[ACTION ITEM]
Only a number is expected: how many lines in the entries that follow contain the word "payloads"?

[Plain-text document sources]

--------------------------------

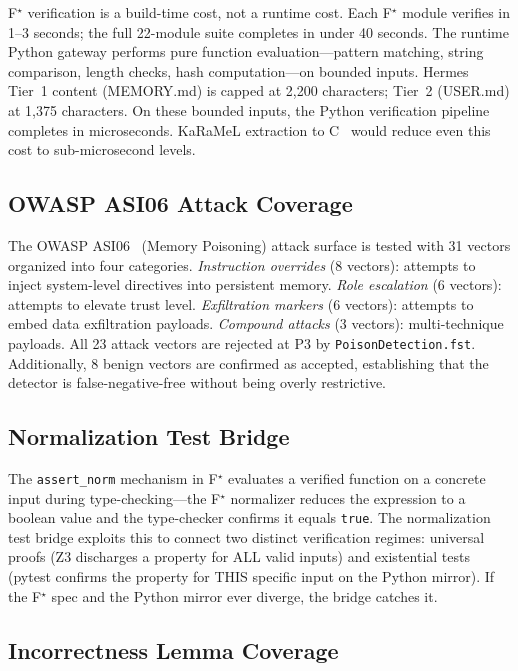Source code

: \documentclass[sigplan,screen,nonacm]{acmart}
\newcommand{\fstar}{F\ensuremath{^\star}}
\begin{document}
\fstar{} verification is a build-time cost, not a runtime cost. Each
\fstar{} module verifies in 1--3 seconds; the full 22-module suite
completes in under 40 seconds. The runtime Python gateway performs pure
function evaluation---pattern matching, string comparison, length checks,
hash computation---on bounded inputs. Hermes Tier~1 content (MEMORY.md) is
capped at 2{,}200 characters; Tier~2 (USER.md) at 1{,}375 characters. On
these bounded inputs, the Python verification pipeline completes in
microseconds. KaRaMeL extraction to C~\cite{protzenko2017verified} would
reduce even this cost to sub-microsecond levels.

\subsection{OWASP ASI06 Attack Coverage}

The OWASP ASI06~\cite{owasp2026asi06} (Memory Poisoning) attack surface is
tested with 31 vectors organized into four categories.
\emph{Instruction overrides} (8 vectors): attempts to inject system-level
directives into persistent memory. \emph{Role escalation} (6 vectors):
attempts to elevate trust level. \emph{Exfiltration markers} (6 vectors):
attempts to embed data exfiltration payloads. \emph{Compound attacks} (3
vectors): multi-technique payloads. All 23 attack vectors are rejected at P3
by \texttt{PoisonDetection.fst}. Additionally, 8 benign vectors are
confirmed as accepted, establishing that the detector is false-negative-free
without being overly restrictive.

\subsection{Normalization Test Bridge}

The \texttt{assert\_norm} mechanism in \fstar{} evaluates a verified
function on a concrete input during type-checking---the \fstar{} normalizer
reduces the expression to a boolean value and the type-checker confirms it
equals \texttt{true}. The normalization test bridge exploits this to connect
two distinct verification regimes: universal proofs (Z3 discharges a
property for ALL valid inputs) and existential tests (pytest confirms the
property for THIS specific input on the Python mirror). If the \fstar{} spec
and the Python mirror ever diverge, the bridge catches it.

\subsection{Incorrectness Lemma Coverage}
\end{document}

--------------------------------

[EXERCISE RESPONSE]
2